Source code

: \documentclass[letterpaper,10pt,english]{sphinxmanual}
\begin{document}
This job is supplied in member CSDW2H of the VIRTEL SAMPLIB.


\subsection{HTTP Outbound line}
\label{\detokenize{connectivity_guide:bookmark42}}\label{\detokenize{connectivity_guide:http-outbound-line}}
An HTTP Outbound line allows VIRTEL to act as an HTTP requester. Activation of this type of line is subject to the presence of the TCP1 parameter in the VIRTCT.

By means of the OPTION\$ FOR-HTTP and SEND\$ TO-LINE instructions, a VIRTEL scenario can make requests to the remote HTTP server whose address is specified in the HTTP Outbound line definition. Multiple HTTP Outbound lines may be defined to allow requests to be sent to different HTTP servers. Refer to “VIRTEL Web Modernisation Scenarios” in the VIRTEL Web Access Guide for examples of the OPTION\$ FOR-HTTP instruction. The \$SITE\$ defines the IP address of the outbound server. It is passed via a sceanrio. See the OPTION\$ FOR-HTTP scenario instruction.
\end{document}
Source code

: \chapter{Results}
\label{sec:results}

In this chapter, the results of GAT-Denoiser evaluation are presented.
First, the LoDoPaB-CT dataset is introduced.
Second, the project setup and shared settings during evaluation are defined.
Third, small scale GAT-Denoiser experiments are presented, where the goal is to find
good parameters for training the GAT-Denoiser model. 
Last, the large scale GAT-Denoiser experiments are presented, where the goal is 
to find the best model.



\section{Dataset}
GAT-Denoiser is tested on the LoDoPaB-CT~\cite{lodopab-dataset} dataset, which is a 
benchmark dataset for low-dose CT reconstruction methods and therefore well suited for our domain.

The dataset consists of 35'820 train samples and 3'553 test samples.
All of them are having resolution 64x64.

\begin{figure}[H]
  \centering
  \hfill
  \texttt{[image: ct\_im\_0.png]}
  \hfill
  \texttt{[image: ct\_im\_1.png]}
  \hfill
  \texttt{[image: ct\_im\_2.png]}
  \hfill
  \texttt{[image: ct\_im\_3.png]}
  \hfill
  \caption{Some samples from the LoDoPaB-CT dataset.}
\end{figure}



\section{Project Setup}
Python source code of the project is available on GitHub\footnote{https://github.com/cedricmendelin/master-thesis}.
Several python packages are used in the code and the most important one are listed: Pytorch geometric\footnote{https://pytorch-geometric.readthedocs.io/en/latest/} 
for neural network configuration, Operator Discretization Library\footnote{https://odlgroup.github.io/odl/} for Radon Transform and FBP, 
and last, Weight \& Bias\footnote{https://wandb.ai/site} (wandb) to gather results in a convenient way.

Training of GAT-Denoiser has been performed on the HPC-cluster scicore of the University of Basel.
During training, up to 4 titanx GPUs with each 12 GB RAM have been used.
====================
Exercise instructions — Retype the listing exactly, in full.

Task solution —
Source code

: \documentclass[letterpaper,10pt,english]{sphinxmanual}
\begin{document}
This job is supplied in member CSDW2H of the VIRTEL SAMPLIB.


\subsection{HTTP Outbound line}
\label{\detokenize{connectivity_guide:bookmark42}}\label{\detokenize{connectivity_guide:http-outbound-line}}
An HTTP Outbound line allows VIRTEL to act as an HTTP requester. Activation of this type of line is subject to the presence of the TCP1 parameter in the VIRTCT.

By means of the OPTION\$ FOR-HTTP and SEND\$ TO-LINE instructions, a VIRTEL scenario can make requests to the remote HTTP server whose address is specified in the HTTP Outbound line definition. Multiple HTTP Outbound lines may be defined to allow requests to be sent to different HTTP servers. Refer to “VIRTEL Web Modernisation Scenarios” in the VIRTEL Web Access Guide for examples of the OPTION\$ FOR-HTTP instruction. The \$SITE\$ defines the IP address of the outbound server. It is passed via a sceanrio. See the OPTION\$ FOR-HTTP scenario instruction.
\end{document}
Source code

: \chapter{Results}
\label{sec:results}

In this chapter, the results of GAT-Denoiser evaluation are presented.
First, the LoDoPaB-CT dataset is introduced.
Second, the project setup and shared settings during evaluation are defined.
Third, small scale GAT-Denoiser experiments are presented, where the goal is to find
good parameters for training the GAT-Denoiser model. 
Last, the large scale GAT-Denoiser experiments are presented, where the goal is 
to find the best model.



\section{Dataset}
GAT-Denoiser is tested on the LoDoPaB-CT~\cite{lodopab-dataset} dataset, which is a 
benchmark dataset for low-dose CT reconstruction methods and therefore well suited for our domain.

The dataset consists of 35'820 train samples and 3'553 test samples.
All of them are having resolution 64x64.

\begin{figure}[H]
  \centering
  \hfill
  \texttt{[image: ct\_im\_0.png]}
  \hfill
  \texttt{[image: ct\_im\_1.png]}
  \hfill
  \texttt{[image: ct\_im\_2.png]}
  \hfill
  \texttt{[image: ct\_im\_3.png]}
  \hfill
  \caption{Some samples from the LoDoPaB-CT dataset.}
\end{figure}



\section{Project Setup}
Python source code of the project is available on GitHub\footnote{https://github.com/cedricmendelin/master-thesis}.
Several python packages are used in the code and the most important one are listed: Pytorch geometric\footnote{https://pytorch-geometric.readthedocs.io/en/latest/} 
for neural network configuration, Operator Discretization Library\footnote{https://odlgroup.github.io/odl/} for Radon Transform and FBP, 
and last, Weight \& Bias\footnote{https://wandb.ai/site} (wandb) to gather results in a convenient way.

Training of GAT-Denoiser has been performed on the HPC-cluster scicore of the University of Basel.
During training, up to 4 titanx GPUs with each 12 GB RAM have been used.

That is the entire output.